# Series/Parallel grid cell design w BMS



## dcb (Dec 5, 2009)

paralleling everything at the cell level seems to be the norm. In fact life would be MUCH simpler if you made 1s24p modules, then put 32 of those in series with a bms tap between each.

just make sure they are all the same voltage before you parallel them.


----------



## rubbaducky3 (Oct 17, 2015)

Thanks for the quick response! 

This would be the easiest! The thing is the steel trays to hold them and the sub assemblies are assembled to hold 64 cells and 24 wont evenly divide into that. so it would mean some of the parallel connections would need to be made across different modules which is a real hassle.

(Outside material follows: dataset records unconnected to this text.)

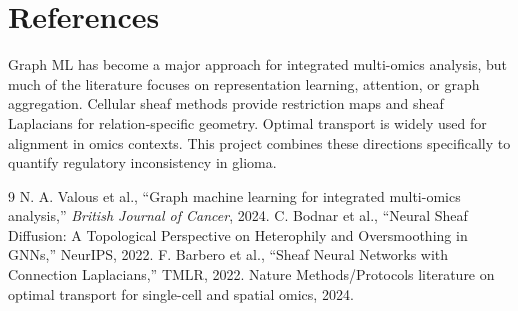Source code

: \documentclass[11pt]{article}
\begin{document}
\section{References}
Graph ML has become a major approach for integrated multi-omics analysis, but much of the literature focuses on representation learning, attention, or graph aggregation. Cellular sheaf methods provide restriction maps and sheaf Laplacians for relation-specific geometry. Optimal transport is widely used for alignment in omics contexts. This project combines these directions specifically to quantify regulatory inconsistency in glioma.

\begin{thebibliography}{9}
 N. A. Valous et al., ``Graph machine learning for integrated multi-omics analysis,'' \emph{British Journal of Cancer}, 2024.
 C. Bodnar et al., ``Neural Sheaf Diffusion: A Topological Perspective on Heterophily and Oversmoothing in GNNs,'' NeurIPS, 2022.
 F. Barbero et al., ``Sheaf Neural Networks with Connection Laplacians,'' TMLR, 2022.
 Nature Methods/Protocols literature on optimal transport for single-cell and spatial omics, 2024.
\end{thebibliography}
\end{document}
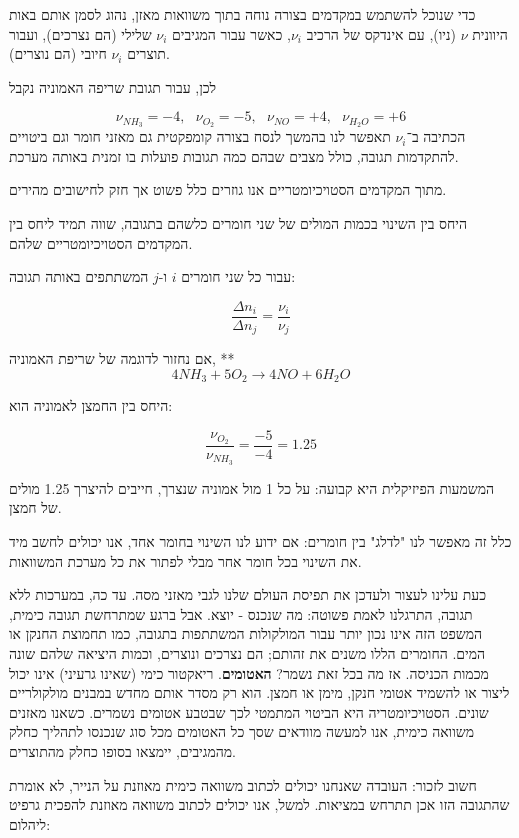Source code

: \documentclass[
  hebrew,
  letterpaper,
  DIV=11,
  numbers=noendperiod]{scrreprt}
\begin{document}
כדי שנוכל להשתמש במקדמים בצורה נוחה בתוך משוואות מאזן, נהוג לסמן אותם
באות היוונית \(\nu\) (ניו), עם אינדקס של הרכיב \(\nu_{i}\), כאשר עבור
המגיבים \(\nu_{i}\) שלילי (הם נצרכים), ועבור תוצרים \(\nu_{i}\) חיובי
(הם נוצרים).

לכן, עבור תגובת שריפה האמוניה נקבל

\[\nu_{NH_{3}} = - 4,\ \ \ \nu_{O_{2}} = - 5,\ \ \ \nu_{NO} = + 4,\ \ \ \nu_{H_{2}O} = + 6\]
הכתיבה ב־\(\nu_{i}\) תאפשר לנו בהמשך לנסח בצורה קומפקטית גם מאזני חומר
וגם ביטויים להתקדמות תגובה, כולל מצבים שבהם כמה תגובות פועלות בו זמנית
באותה מערכת.

מתוך המקדמים הסטויכיומטריים אנו גוזרים כלל פשוט אך חזק לחישובים מהירים.

היחס בין השינוי בכמות המולים של שני חומרים כלשהם בתגובה, שווה תמיד ליחס
בין המקדמים הסטויכיומטריים שלהם.

עבור כל שני חומרים \(i\) ו-\(j\) המשתתפים באותה תגובה:

\[\frac{\Delta n_{i}}{\Delta n_{j}} = \frac{\nu_{i}}{\nu_{j}}\]

אם נחזור לדוגמה של שריפת האמוניה, **
\[4{NH}_{3} + 5O_{2} \longrightarrow 4NO + 6H_{2}O\]

היחס בין החמצן לאמוניה הוא:

\[\frac{\nu_{O_{2}}}{\nu_{NH_{3}}} = \frac{- 5}{- 4} = 1.25\]

המשמעות הפיזיקלית היא קבועה: על כל 1 מול אמוניה שנצרך, חייבים להיצרך
1.25 מולים של חמצן.

כלל זה מאפשר לנו "לדלג" בין חומרים: אם ידוע לנו השינוי בחומר אחד, אנו
יכולים לחשב מיד את השינוי בכל חומר אחר מבלי לפתור את כל מערכת המשוואות.

כעת עלינו לעצור ולעדכן את תפיסת העולם שלנו לגבי מאזני מסה. עד כה,
במערכות ללא תגובה, התרגלנו לאמת פשוטה: \textquotesingle מה שנכנס -
יוצא\textquotesingle. אבל ברגע שמתרחשת תגובה כימית, המשפט הזה אינו נכון
יותר עבור המולקולות המשתתפות בתגובה, כמו תחמוצת החנקן או המים. החומרים
הללו משנים את זהותם; הם נצרכים ונוצרים, וכמות היציאה שלהם שונה מכמות
הכניסה. אז מה בכל זאת נשמר? \textbf{האטומים}. ריאקטור כימי (שאינו
גרעיני) אינו יכול ליצור או להשמיד אטומי חנקן, מימן או חמצן. הוא רק מסדר
אותם מחדש במבנים מולקולריים שונים. הסטויכיומטריה היא הביטוי המתמטי לכך
שבטבע אטומים נשמרים. כשאנו מאזנים משוואה כימית, אנו למעשה מוודאים שסך כל
האטומים מכל סוג שנכנסו לתהליך כחלק מהמגיבים, יימצאו בסופו כחלק מהתוצרים.

חשוב לזכור: העובדה שאנחנו יכולים לכתוב משוואה כימית מאוזנת על הנייר, לא
אומרת שהתגובה הזו אכן תתרחש במציאות. למשל, אנו יכולים לכתוב משוואה
מאוזנת להפכית גרפיט ליהלום:
\end{document}
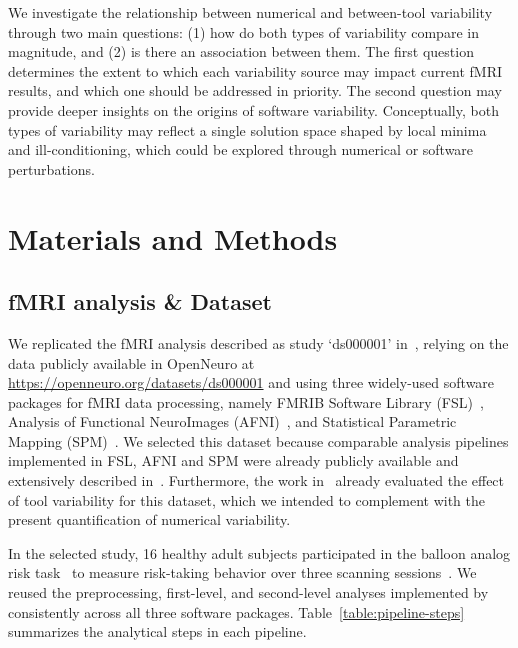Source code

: \documentclass[11pt,onecolumn]{article}
\begin{document}
We investigate the relationship between numerical and between-tool
variability through two main questions: (1) how do both types of
variability compare in magnitude, and (2) is there an association between
them. The first question determines the extent to which each variability
source may impact current fMRI results, and which one should be addressed
in priority. The second question may provide deeper insights on the origins
of software variability. Conceptually, both types of variability may
reflect a single solution space shaped by local minima and
ill-conditioning, which could be explored through numerical or software
perturbations.


\section{Materials and Methods}

\subsection{fMRI analysis \& Dataset}

We replicated the fMRI analysis described as study `ds000001'
in~\cite{schonberg2012decreasing}, relying on the data publicly available
in OpenNeuro at \url{https://openneuro.org/datasets/ds000001} and using
three widely-used software packages for fMRI data processing, namely FMRIB
Software Library (FSL)~\cite{jenkinson2012fsl}, Analysis of Functional
NeuroImages (AFNI)~\cite{cox1996afni}, and Statistical Parametric
Mapping (SPM)~\cite{penny2011statistical}. We selected this dataset because
comparable analysis pipelines implemented in FSL, AFNI and SPM were already 
publicly available and extensively described in~\cite{bowring2019exploring}.
Furthermore, the work in~\cite{bowring2019exploring} already evaluated the
effect of tool variability for this dataset, which we intended to
complement with the present quantification of numerical variability.

In the selected study, 16 healthy adult subjects participated in the
balloon analog risk task~\cite{lejuez2002evaluation} to measure risk-taking
behavior over three scanning sessions~\cite{schonberg2012decreasing}. We
reused the preprocessing, first-level, and second-level analyses
implemented by~\cite{bowring2019exploring} consistently across all three
software packages. Table~\ref{table:pipeline-steps} summarizes the analytical steps in each
pipeline.
\end{document}
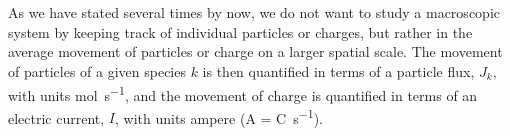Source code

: 



\section{}
\label{sec:Basics:Current} 
As we have stated several times by now, we do not want to study a macroscopic system by keeping track of individual particles or charges, but rather in the average movement of particles or charge on a larger spatial scale. The movement of particles of a given species $k$ is then quantified in terms of a particle flux, $J_k$, with units \si{\mole\per\second}, and the movement of charge is quantified in terms of an electric current, $I$, with units ampere (\si{\ampere} = \si{\coulomb\per\second}). 

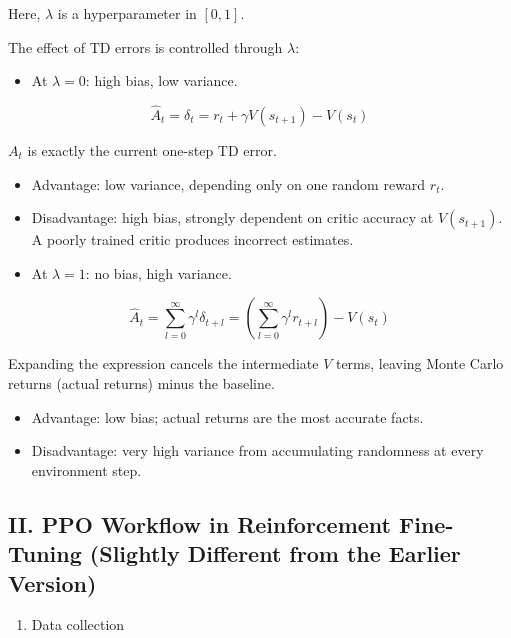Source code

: Here, \(\lambda\) is a hyperparameter in \([0,1]\).

The effect of TD errors is controlled through \(\lambda\):

\begin{itemize}
\tightlist
\item
  At \(\lambda = 0\): high bias, low variance.
\end{itemize}

\[
\hat{A}_t = \delta_t = r_t + \gamma V(s_{t+1}) - V(s_t)
\]

\(A_t\) is exactly the current one-step TD error.

\begin{itemize}
\tightlist
\item
  Advantage: low variance, depending only on one random reward \(r_t\).
\item
  Disadvantage: high bias, strongly dependent on critic accuracy at \(V(s_{t+1})\). A poorly trained critic produces incorrect estimates.
\item
  At \(\lambda = 1\): no bias, high variance.
\end{itemize}

\[
\hat{A}_t
=
\sum_{l=0}^{\infty}\gamma^l\delta_{t+l}
=
\left(\sum_{l=0}^{\infty}\gamma^l r_{t+l}\right)
- V(s_t)
\]

Expanding the expression cancels the intermediate \(V\) terms, leaving Monte Carlo returns (actual returns) minus the baseline.

\begin{itemize}
\tightlist
\item
  Advantage: low bias; actual returns are the most accurate facts.
\item
  Disadvantage: very high variance from accumulating randomness at every environment step.
\end{itemize}

\hypertarget{ii.-ppo-workflow-in-reinforcement-fine-tuning-slightly-different-from-the-earlier-version}{%
\subsection{II. PPO Workflow in Reinforcement Fine-Tuning (Slightly Different from the Earlier Version)}\label{ii.-ppo-workflow-in-reinforcement-fine-tuning-slightly-different-from-the-earlier-version}}

\begin{enumerate}
\def\labelenumi{\arabic{enumi}.}
\tightlist
\item
  Data collection
\end{enumerate}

It wasn't a complete ground up build for us otherwise this would have been the design from the beginning. The club in the past I believe was going for a higher voltage motor and we had to modify the design for the lower voltage DC.


----------



## dcb (Dec 5, 2009)

maybe 21P per module then? pack 3 per tray in series, 21p36S?

how did you arrive at 24p anyway?


----------



## rubbaducky3 (Oct 17, 2015)

So the batteries were originally donated and put together with fiberglass boards with cut outs for the tabs. There are 8 together and are held together by a copper bus bar that is screwed into standoffs in the fiberglass. There are then another 8 the opposite polarity and a copper bar connects them. 4 of these cubes are in a module. This was just how we got them so rearranging means remaking all the boards which is possible but work and money. So the quick fix was to stack the module's if possible.


----------



## rubbaducky3 (Oct 17, 2015)

So is the consensus then not to assemble the modules like in the stack picture?

We could try to do the 21p36s the only thing is then is we have to remake the boards, we'd have to check with the converter/charger (which we might have to change) that we could operate at the higher voltage, and that the BMS connections could handle being made across the bus that would be linking two modules.


----------



## dcb (Dec 5, 2009)

Part of the problem is who knows if those batteries are any good, or if they are suitable for a warp 9. What sort of tests/spot checks have you performed on them?


----------



## rubbaducky3 (Oct 17, 2015)

So the cells actually came donated from the company, one of the members parents actually works there now. They have also never been used the've been kept at nominal voltage. We've checked all of the packs to make sure they still hover around 3.7 and have done some charge/discharge tests on a number of the packs with a balance charger.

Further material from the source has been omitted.